HÁ QUEM JURE de pés juntos que os autores, lá pelos idos de junho de 1965, fomos vistos sobraçando, mui orgulhosos, pela então rua 15 de Novembro (hoje, das Flores), em Curitiba, um exemplar da coletânea de contos "7 de Amor e Violência", que trazia uma tarja com a seguinte frase: "A primeira experiência ficcional que toma a 'revolução' (vai mesmo entre aspas, porque não se entende revolução sem povo) como pano de fundo, mostrando como ela repercutiu na palhoça do camponês esquecido e como reagiram os jovens angustiados de uma grande cidade". Quem a assinava era o crítico literário e contista Hélio Pólvora.
Uma denúncia anônima levou o Dops (Departamento de Ordem Política e Social) a confiscar os últimos exemplares de uma tiragem de 1.500, abortando a segunda fornada já a caminho.
Tudo começou em fins de 64, com a ideia do jornalista e poeta Walmor Marcelino (recém-falecido aos 80), que nos convidou a ficcionalizar o golpe militar de meses atrás.
Foi dele também o projeto da capa, executada pelo pintor Álvaro Borges sobre foto de Chico Kava, de um colo feminino nu (hoje me pergunto: quem era essa gata?) e o título cabalístico.
Para despistar, Marcelino lascava na apresentação que os sete escribas (pela ordem do sumário, Elias Farah, Valêncio Xavier, Oscar Milton Volpini, Jodat Kury, Nelson Padrella, Sylvio Back e Walmor Marcelino) "não pertencem a um grupo literário ou orientação filosófica. Não têm origens e profissões afins; sequer moram no mesmo bairro".

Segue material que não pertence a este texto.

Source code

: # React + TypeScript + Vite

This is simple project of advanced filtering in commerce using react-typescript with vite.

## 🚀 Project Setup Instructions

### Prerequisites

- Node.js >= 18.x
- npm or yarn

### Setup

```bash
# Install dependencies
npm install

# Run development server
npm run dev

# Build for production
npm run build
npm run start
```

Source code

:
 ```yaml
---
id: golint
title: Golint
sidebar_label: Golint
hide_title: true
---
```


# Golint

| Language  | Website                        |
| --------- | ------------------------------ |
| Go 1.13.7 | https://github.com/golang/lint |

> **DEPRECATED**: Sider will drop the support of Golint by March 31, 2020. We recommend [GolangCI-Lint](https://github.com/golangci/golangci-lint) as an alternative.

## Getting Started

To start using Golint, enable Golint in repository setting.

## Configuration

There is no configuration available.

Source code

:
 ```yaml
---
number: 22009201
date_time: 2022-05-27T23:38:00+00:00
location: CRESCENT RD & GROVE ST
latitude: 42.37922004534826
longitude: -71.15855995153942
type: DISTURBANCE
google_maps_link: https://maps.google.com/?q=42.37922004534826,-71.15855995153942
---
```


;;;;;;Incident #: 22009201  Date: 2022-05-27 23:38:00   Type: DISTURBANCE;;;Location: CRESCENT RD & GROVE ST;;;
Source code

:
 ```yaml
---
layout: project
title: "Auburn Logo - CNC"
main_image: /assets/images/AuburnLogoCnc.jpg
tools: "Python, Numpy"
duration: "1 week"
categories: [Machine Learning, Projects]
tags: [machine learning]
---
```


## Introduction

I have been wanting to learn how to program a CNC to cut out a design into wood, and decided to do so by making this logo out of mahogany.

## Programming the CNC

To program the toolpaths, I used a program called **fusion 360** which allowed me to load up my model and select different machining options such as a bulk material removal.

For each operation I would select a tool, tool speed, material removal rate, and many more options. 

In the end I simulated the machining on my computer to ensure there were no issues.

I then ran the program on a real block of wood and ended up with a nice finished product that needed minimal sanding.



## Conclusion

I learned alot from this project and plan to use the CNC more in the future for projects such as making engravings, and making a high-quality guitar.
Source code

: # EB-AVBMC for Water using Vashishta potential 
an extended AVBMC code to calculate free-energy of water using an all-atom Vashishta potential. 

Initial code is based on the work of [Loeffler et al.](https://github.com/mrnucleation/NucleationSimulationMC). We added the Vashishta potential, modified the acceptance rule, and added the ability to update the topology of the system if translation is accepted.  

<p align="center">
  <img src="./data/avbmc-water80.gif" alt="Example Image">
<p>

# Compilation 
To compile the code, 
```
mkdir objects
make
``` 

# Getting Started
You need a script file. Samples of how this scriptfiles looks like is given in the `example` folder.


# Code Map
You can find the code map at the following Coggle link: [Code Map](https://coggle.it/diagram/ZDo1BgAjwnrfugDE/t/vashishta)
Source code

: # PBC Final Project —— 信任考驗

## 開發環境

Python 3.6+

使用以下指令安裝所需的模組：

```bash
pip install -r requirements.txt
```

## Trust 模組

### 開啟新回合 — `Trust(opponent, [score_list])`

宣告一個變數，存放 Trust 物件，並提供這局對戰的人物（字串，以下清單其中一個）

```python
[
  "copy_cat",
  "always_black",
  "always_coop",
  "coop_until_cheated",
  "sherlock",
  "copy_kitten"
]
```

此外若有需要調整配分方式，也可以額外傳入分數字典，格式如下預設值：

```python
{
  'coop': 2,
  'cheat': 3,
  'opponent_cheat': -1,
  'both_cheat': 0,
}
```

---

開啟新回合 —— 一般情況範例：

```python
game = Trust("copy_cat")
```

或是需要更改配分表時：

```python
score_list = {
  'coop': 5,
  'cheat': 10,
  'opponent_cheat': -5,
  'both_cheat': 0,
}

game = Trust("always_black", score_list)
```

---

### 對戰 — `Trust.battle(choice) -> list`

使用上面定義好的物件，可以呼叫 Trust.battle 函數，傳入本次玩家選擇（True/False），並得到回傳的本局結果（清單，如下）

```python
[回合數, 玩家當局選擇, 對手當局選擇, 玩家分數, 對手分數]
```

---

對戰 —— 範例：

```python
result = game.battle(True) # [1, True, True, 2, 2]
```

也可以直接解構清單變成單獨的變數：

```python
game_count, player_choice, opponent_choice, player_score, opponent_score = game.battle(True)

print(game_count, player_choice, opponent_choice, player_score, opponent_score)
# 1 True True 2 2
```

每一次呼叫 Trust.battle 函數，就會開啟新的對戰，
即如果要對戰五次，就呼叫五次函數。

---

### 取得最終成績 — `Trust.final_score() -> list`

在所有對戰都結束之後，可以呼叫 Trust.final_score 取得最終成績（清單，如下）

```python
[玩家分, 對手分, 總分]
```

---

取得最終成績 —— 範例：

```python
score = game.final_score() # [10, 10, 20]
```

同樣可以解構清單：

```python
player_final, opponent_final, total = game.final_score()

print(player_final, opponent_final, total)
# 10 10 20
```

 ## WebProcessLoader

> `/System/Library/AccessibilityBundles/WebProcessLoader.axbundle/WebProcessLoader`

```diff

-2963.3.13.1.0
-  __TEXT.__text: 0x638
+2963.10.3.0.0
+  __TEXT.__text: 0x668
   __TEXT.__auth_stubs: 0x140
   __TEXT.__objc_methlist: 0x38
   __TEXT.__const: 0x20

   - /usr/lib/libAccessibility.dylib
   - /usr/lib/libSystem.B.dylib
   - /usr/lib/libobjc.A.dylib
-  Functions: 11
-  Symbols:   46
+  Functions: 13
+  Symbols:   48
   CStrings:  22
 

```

Mas era inevitável: o visual parapornô da capa (uma faca -um pinheiro estilizado- que ameaça fincar-se num seio) e o miolo explícito nos entregavam ao primeiro folheio. As reações vieram a galope. De mão em mão, de porta em porta, de amigo para amigo, ou na Livraria Ghignone, ponto de encontro da intelectualidade descolada da época, o livro circulava e causava espécie.
Um misto da proverbial madrastice curitibana e da alcaguetagem então em alta ficou a nos assombrar dia e noite, contaminando o seleto grupo de ilustradores do livro, Luiz Carlos de Andrade Lima, Jair Mendes, Maurício Távora, Álvaro Borges, Thomas Wartelsteiner (Xavier e Padrella, autoilustrando-se, sofriam duplamente). Cada um de nós esperava que um milico batesse à porta intimando a depor, como viria a ocorrer dois anos depois.
Acusados de subversivos num inquérito policial militar (IPM) por crime de opinião, o Exército arrolou a nossa participação em "7 de Amor e Violência" como peça de acusação! Felizmente, um providencial habeas corpus às vésperas do AI-5 livrou da execração censória os signatários daquela frágil literatura de combate, cuja sobrevida era (e é) uma vitória da liberdade de expressão.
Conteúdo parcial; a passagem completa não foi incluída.